The philosopher Umberto Eco has written thus about pornographic movies, "whose true and sole aim is to stimulate the spectator's desire, from beginning to end, and in such a way that, while his desire is stimulated by scenes of various and varied copulations, the rest of the story counts for nothing. Substitute 'six-hitting' for 'copulations' and you have a pretty accurate description of the Christchurch one-day international.
Thirty one sixes were hit on the day, and cricket, ostensibly a game between bat and ball was reduced to a game between bat and bat. This was cricket as pornography, in the finest traditions (if we can use that word for a format that is so young) of Twenty20.
It was magnificent, they said of the charge of the Light Brigade (cannons to the left of them, etc), but it was not war. Likewise, the one-dayer was magnificent, but it was not cricket. How can it be when bowlers were around merely to play straight men to batsmen who supplied the punch with all the joy of stand-up comics?
I had written (on the ESPN website) before the start of the one-day series that it could see one-day cricket's first-ever double century. This was due to three factors - the size of the grounds, the form of the batsmen, and above all, the influence of Twenty20 where hitting into the stands was part of the fun.
Instead of getting to the pitch of the ball, batsmen had developed the technique of getting the front foot out of the line and swinging through. It meant that straight sixes were hit with across bat, or, as Herschelle Gibbs once showed, batsmen could actually swivel and pull the ball to third man.
Sadly, the bowlers are being taken out of the equation (although it might have been interesting to see how Daniel Vettori might have reacted to the carnage in Christchurch), and that cannot be good for the game.
The one-day game, it has been said often enough, is about batting. And when teams make over 700 runs in a day in perfect batting conditions, with flair and flourish, bringing joy to spectators, it might be churlish to complain.

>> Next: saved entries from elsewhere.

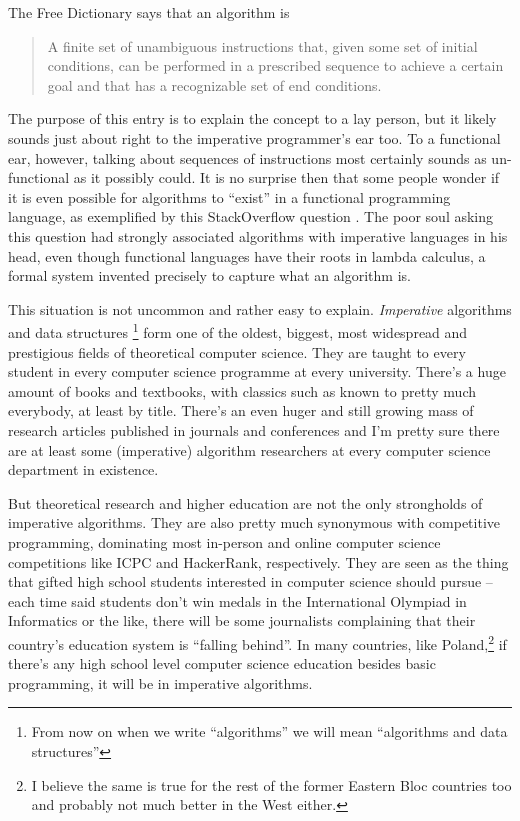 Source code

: \documentclass[declaration,mgr,english,shortabstract]{iithesis}
\begin{document}
The Free Dictionary says \cite{TheFreeDictionary} that an algorithm is

\begin{quote}
    A finite set of unambiguous instructions that, given some set of initial conditions, can be performed in a prescribed sequence to achieve a certain goal and that has a recognizable set of end conditions.
\end{quote}

The purpose of this entry is to explain the concept to a lay person, but it likely sounds just about right to the imperative programmer's ear too. To a functional ear, however, talking about sequences of instructions most certainly sounds as un-functional as it possibly could. It is no surprise then that some people wonder if it is even possible for algorithms to ``exist'' in a functional programming language, as exemplified by this StackOverflow question \cite{SO}. The poor soul asking this question had strongly associated algorithms with imperative languages in his head, even though functional languages have their roots in lambda calculus, a formal system invented precisely to capture what an algorithm is.

This situation is not uncommon and rather easy to explain. \textit{Imperative} algorithms and data structures \footnote{From now on when we write ``algorithms'' we will mean ``algorithms and data structures''} form one of the oldest, biggest, most widespread and prestigious fields of theoretical computer science. They are taught to every student in every computer science programme at every university. There's a huge amount of books and textbooks, with classics such as \cite{CLRS} \cite{TAOCP} known to pretty much everybody, at least by title. There's an even huger and still growing mass of research articles published in journals and conferences and I'm pretty sure there are at least some (imperative) algorithm researchers at every computer science department in existence.

But theoretical research and higher education are not the only strongholds of imperative algorithms. They are also pretty much synonymous with competitive programming, dominating most in-person and online computer science competitions like ICPC and HackerRank, respectively. They are seen as the thing that gifted high school students interested in computer science should pursue -- each time said students don't win medals in the International Olympiad in Informatics or the like, there will be some journalists complaining that their country's education system is ``falling behind''. In many countries, like Poland,\footnote{I believe the same is true for the rest of the former Eastern Bloc countries too and probably not much better in the West either.} if there's any high school level computer science education besides basic programming, it will be in imperative algorithms.
\end{document}
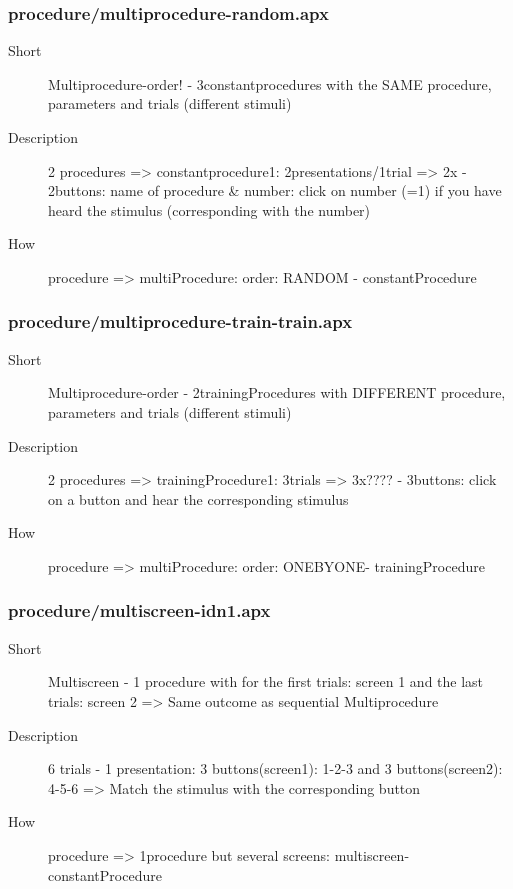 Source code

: \subsubsection{procedure/multiprocedure-random.apx}
\begin{description}
\item[Short] 
 Multiprocedure-order! - 3constantprocedures with the SAME procedure, parameters and trials (different stimuli)
\item[Description] 
 2 procedures =\textgreater{} constantprocedure1: 2presentations/1trial =\textgreater{} 2x - 2buttons: name of procedure \& number: click on number (=1) if you have heard the stimulus (corresponding with the number)
\item[How] 
 procedure =\textgreater{} multiProcedure: order: RANDOM - constantProcedure
\end{description}

\subsubsection{procedure/multiprocedure-train-train.apx}
\begin{description}
\item[Short] 
 Multiprocedure-order - 2trainingProcedures with DIFFERENT procedure, parameters and trials (different stimuli)
\item[Description] 
 2 procedures =\textgreater{} trainingProcedure1: 3trials =\textgreater{} 3x???? - 3buttons: click on a button and hear the corresponding stimulus
\item[How] 
 procedure =\textgreater{} multiProcedure: order: ONEBYONE- trainingProcedure
\end{description}

\subsubsection{procedure/multiscreen-idn1.apx}
\begin{description}
\item[Short] 
 Multiscreen - 1 procedure with for the first trials: screen 1 and the last trials: screen 2 =\textgreater{} Same outcome as sequential Multiprocedure
\item[Description] 
 6 trials - 1 presentation: 3 buttons(screen1): 1-2-3 and 3 buttons(screen2): 4-5-6 =\textgreater{} Match the stimulus with the corresponding button
\item[How] 
 procedure =\textgreater{} 1procedure but several screens: multiscreen- constantProcedure
\end{description}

Wasn't it wonderful to watch Tendulkar and Yuvraj and Raina and Ryder and McCullum? Yes, but as Eco said, a movie in which there was only copulation would be intolerable. Physically for the actors, and economically for the producer.
And it also would be psychologically intolerable for the spectator. For the transgression to work, it must be played out against a background of normality. In porno movies, time is wasted by showing actors commuting or climbing stairs or changing clothes or whatever. In one-day cricket, the wickets, the run outs, the fielding play the same role - that of reminding us of normality.
And then the sex - or the six - takes over.